Snails, like other taxonomic groups, show a gradient between generalist and specialist species in habitat selection (Hoffmann et al. 2011). In Collserola, some snails and slugs are considered to be habitat generalists (e.g. Arion lusitanicus autoct. non Mabille, 1868, Cornu aspersum and Euomphalia strigella) and are able to occupy different plant communities in specific geographic areas. In contrast, we found associations between several species and particular habitat types such as holm-oak forests (Acanthinula aculeata and Hypnophila boissii), open dry habitats (Caracollina lenticula, Ferussacia folliculus, Jaminia quadridens and Xerocrassa penchinati) and aquatic environments (Oxyloma elegans, Deroceras laeve and Zonitoides nitidus). In summary, habitat structure, floristic composition and other environmental variables can play key roles in shaping mollusc community composition. As these factors interact, it is difficult to distinguish between the influence of climatic factors, historical events and/or biotic factors that shape snail spatial composition within environmental gradients (Labaune and Magnin 2001).

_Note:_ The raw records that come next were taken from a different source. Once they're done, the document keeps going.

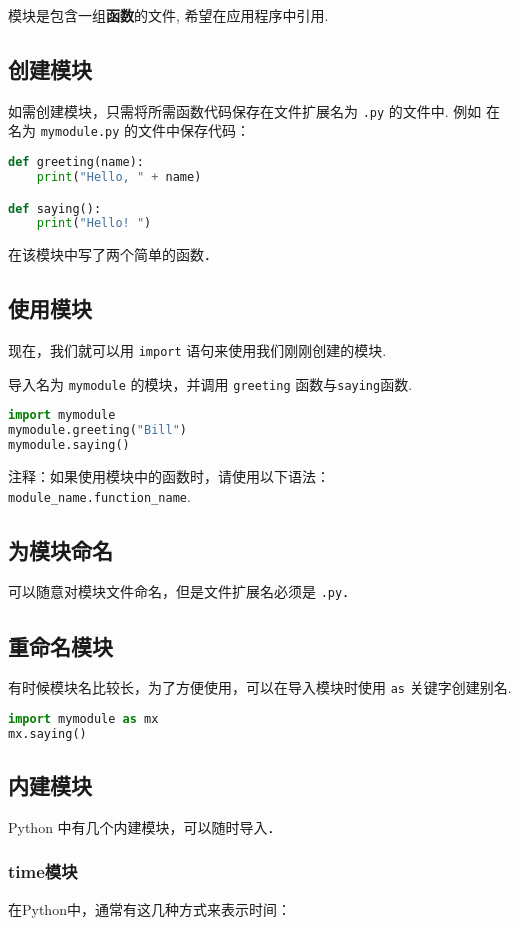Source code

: 
模块是包含一组\textbf{函数}的文件, 希望在应用程序中引用.
\subsection{创建模块}
如需创建模块，只需将所需函数代码保存在文件扩展名为 \verb|.py| 的文件中. 例如
在名为 \verb|mymodule.py| 的文件中保存代码：
\begin{lstlisting}[language=python]
def greeting(name):
    print("Hello, " + name)

def saying():
    print("Hello! ")
\end{lstlisting}
在该模块中写了两个简单的函数．

\subsection{使用模块}
现在，我们就可以用 \verb|import| 语句来使用我们刚刚创建的模块.

导入名为 \verb|mymodule| 的模块，并调用 \verb|greeting| 函数与\verb|saying|函数.
\begin{lstlisting}[language=python]
import mymodule
mymodule.greeting("Bill")
mymodule.saying()
\end{lstlisting}
注释：如果使用模块中的函数时，请使用以下语法：\verb|module_name.function_name|.

\subsection{为模块命名}
可以随意对模块文件命名，但是文件扩展名必须是 \verb|.py|．

\subsection{重命名模块}
有时候模块名比较长，为了方便使用，可以在导入模块时使用 \verb|as| 关键字创建别名.
\begin{lstlisting}[language=python]
import mymodule as mx
mx.saying()
\end{lstlisting}

\subsection{内建模块}
Python 中有几个内建模块，可以随时导入．
\subsubsection{time模块}
在Python中，通常有这几种方式来表示时间：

In addition to this complexity, historical anthropogenic land uses and disturbance regimes (i.e. fire, Raspall et al. 2004; Sala 2012) can also generate patterns on a local scale (Labaune and Magnin 2001). For example, human historical buildings may function as refuges for some species of snails, particularly in landscapes with poor limestone substrate (Juricková and Kucera 2005). The effect of fire seems unimportant in Collserola when compared to close natural reserves (Santos et al. 2009, 2014; Santos and Poquet 2010). In contrast, habitat-mediated uses such as pine plantations has negatively affected snail composition and has probably caused local extinction of some mollusc species (Torre et al. 2014).

Conservation implications

Natural parks located near urban areas such as Collserola are strongly influenced by anthropogenic processes that occur outside their limits. In fact, they are islands that consist of natural vegetation and are affected by landscape processes such as habitat uses in the surrounding edges (Pino and Marull 2012). In Collserola, urbanisation and forestry are the main pressures on biodiversity (Basnou et al. 2013) with there being emphasis on the loss of open habitats for the terrestrial mollusc community (Torre et al. 2014). Studies that uncover environmental factors that influence diversity patterns are useful tools for biodiversity conservation, especially for species with low mobility patterns such as snails. In the metropolitan area of Barcelona, landscape processes are transforming agroforestry mosaics in urbanised areas (Basnou et al. 2013) causing a human impact on biodiversity that is particularly negative for wild communities such as Gastropoda, which are very sensitive to land-use changes (Douglas et al. 2013). This trend is even more dangerous for habitat specialists and can even result in local extinction (Dahirel et al. 2014). With regard to a more trivial and simple biocenosis, we propose the re-establishment of heterogeneous landscapes as a measure to restore terrestrial mollusc diversity in Collserola. Studies such as the present can help stakeholders make decisions related to landscape planning and habitat transformation.